— WORK TO BE COMPLETED —
Your reply should hold every entry below exactly as written and none of the pictures.

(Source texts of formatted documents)
▶
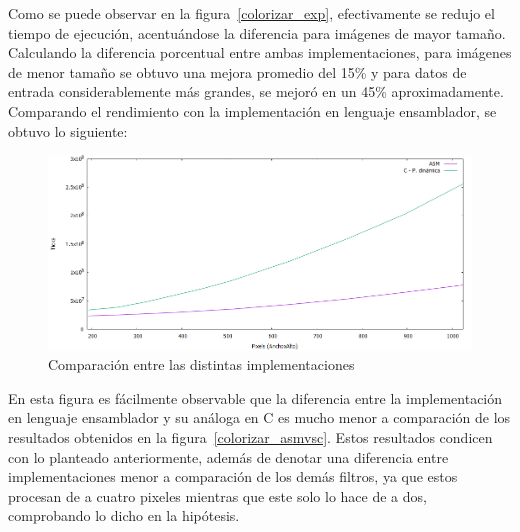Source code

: \documentclass[a4paper]{article}
\begin{document}
Como se puede observar en la figura~\ref{colorizar_exp}, efectivamente se redujo el tiempo de ejecución, acentuándose la diferencia para imágenes de mayor tamaño. Calculando la diferencia porcentual entre ambas implementaciones, para imágenes de menor tamaño se obtuvo una mejora promedio del 15\% y para datos de entrada considerablemente más grandes, se mejoró en un 45\% aproximadamente.
Comparando el rendimiento con la implementación en lenguaje ensamblador, se obtuvo lo siguiente:
\\
\begin{figure}[H]
  \begin{center}
	\includegraphics[scale=0.66]{imagenes/colorizarExpASM.png}
	\caption{Comparación entre las distintas implementaciones}
	\label{colorizar_expASM}
  \end{center}
\end{figure}

En esta figura es fácilmente observable que la diferencia entre la implementación en lenguaje ensamblador y su análoga en C es mucho menor a comparación de los resultados obtenidos en la figura~\ref{colorizar_asmvsc}. Estos resultados condicen con lo planteado anteriormente, además de denotar una diferencia entre implementaciones menor a comparación de los demás filtros, ya que estos procesan de a cuatro pixeles mientras que este solo lo hace de a dos, comprobando lo dicho en la hipótesis. 
\end{document}
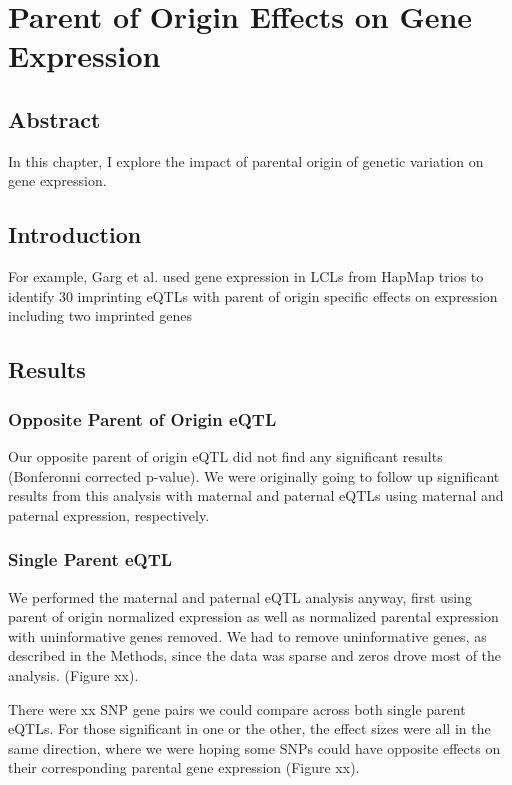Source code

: 
\chapter{Parent of Origin Effects on Gene Expression }\label{ch:poeqtl}
\section[Abstract]{Abstract}

In this chapter, I explore the impact of parental origin of genetic variation on gene expression. 


\section{Introduction}\label{ch04-introduction}

For example, Garg et al. used gene expression in LCLs from HapMap trios to identify 30 imprinting eQTLs with parent of origin specific effects on expression including two imprinted genes\cite{Garg2012a}

\section{Results}\label{ch04-results}
\subsection{Opposite Parent of Origin eQTL}\label{Opposite Parent of Origin eQTL} 
Our opposite parent of origin eQTL did not find any significant results (Bonferonni corrected p-value). We were originally going to follow up significant results from this analysis with maternal and paternal eQTLs using maternal and paternal expression, respectively. 

\subsection{Single Parent eQTL}\label{Single Parent eQTL} 
We performed the maternal and paternal eQTL analysis anyway, first using parent of origin normalized expression as well as normalized parental expression with uninformative genes removed. We had to remove uninformative genes, as described in the Methods, since the data was sparse and zeros drove most of the analysis.  (Figure xx). 

There were xx SNP gene pairs we could compare across both single parent eQTLs. For those significant in one or the other, the effect sizes were all in the same direction, where we were hoping some SNPs could have opposite effects on their corresponding parental gene expression (Figure xx).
◀
— WRITTEN RESPONSE —
Source code

: \documentclass[a4paper]{article}
\begin{document}
Como se puede observar en la figura~\ref{colorizar_exp}, efectivamente se redujo el tiempo de ejecución, acentuándose la diferencia para imágenes de mayor tamaño. Calculando la diferencia porcentual entre ambas implementaciones, para imágenes de menor tamaño se obtuvo una mejora promedio del 15\% y para datos de entrada considerablemente más grandes, se mejoró en un 45\% aproximadamente.
Comparando el rendimiento con la implementación en lenguaje ensamblador, se obtuvo lo siguiente:
\\
\begin{figure}[H]
  \begin{center}
	\includegraphics[scale=0.66]{imagenes/colorizarExpASM.png}
	\caption{Comparación entre las distintas implementaciones}
	\label{colorizar_expASM}
  \end{center}
\end{figure}

En esta figura es fácilmente observable que la diferencia entre la implementación en lenguaje ensamblador y su análoga en C es mucho menor a comparación de los resultados obtenidos en la figura~\ref{colorizar_asmvsc}. Estos resultados condicen con lo planteado anteriormente, además de denotar una diferencia entre implementaciones menor a comparación de los demás filtros, ya que estos procesan de a cuatro pixeles mientras que este solo lo hace de a dos, comprobando lo dicho en la hipótesis. 
\end{document}
Source code

: 
\chapter{Parent of Origin Effects on Gene Expression }\label{ch:poeqtl}
\section[Abstract]{Abstract}

In this chapter, I explore the impact of parental origin of genetic variation on gene expression. 


\section{Introduction}\label{ch04-introduction}

For example, Garg et al. used gene expression in LCLs from HapMap trios to identify 30 imprinting eQTLs with parent of origin specific effects on expression including two imprinted genes\cite{Garg2012a}

\section{Results}\label{ch04-results}
\subsection{Opposite Parent of Origin eQTL}\label{Opposite Parent of Origin eQTL} 
Our opposite parent of origin eQTL did not find any significant results (Bonferonni corrected p-value). We were originally going to follow up significant results from this analysis with maternal and paternal eQTLs using maternal and paternal expression, respectively. 

\subsection{Single Parent eQTL}\label{Single Parent eQTL} 
We performed the maternal and paternal eQTL analysis anyway, first using parent of origin normalized expression as well as normalized parental expression with uninformative genes removed. We had to remove uninformative genes, as described in the Methods, since the data was sparse and zeros drove most of the analysis.  (Figure xx). 

There were xx SNP gene pairs we could compare across both single parent eQTLs. For those significant in one or the other, the effect sizes were all in the same direction, where we were hoping some SNPs could have opposite effects on their corresponding parental gene expression (Figure xx).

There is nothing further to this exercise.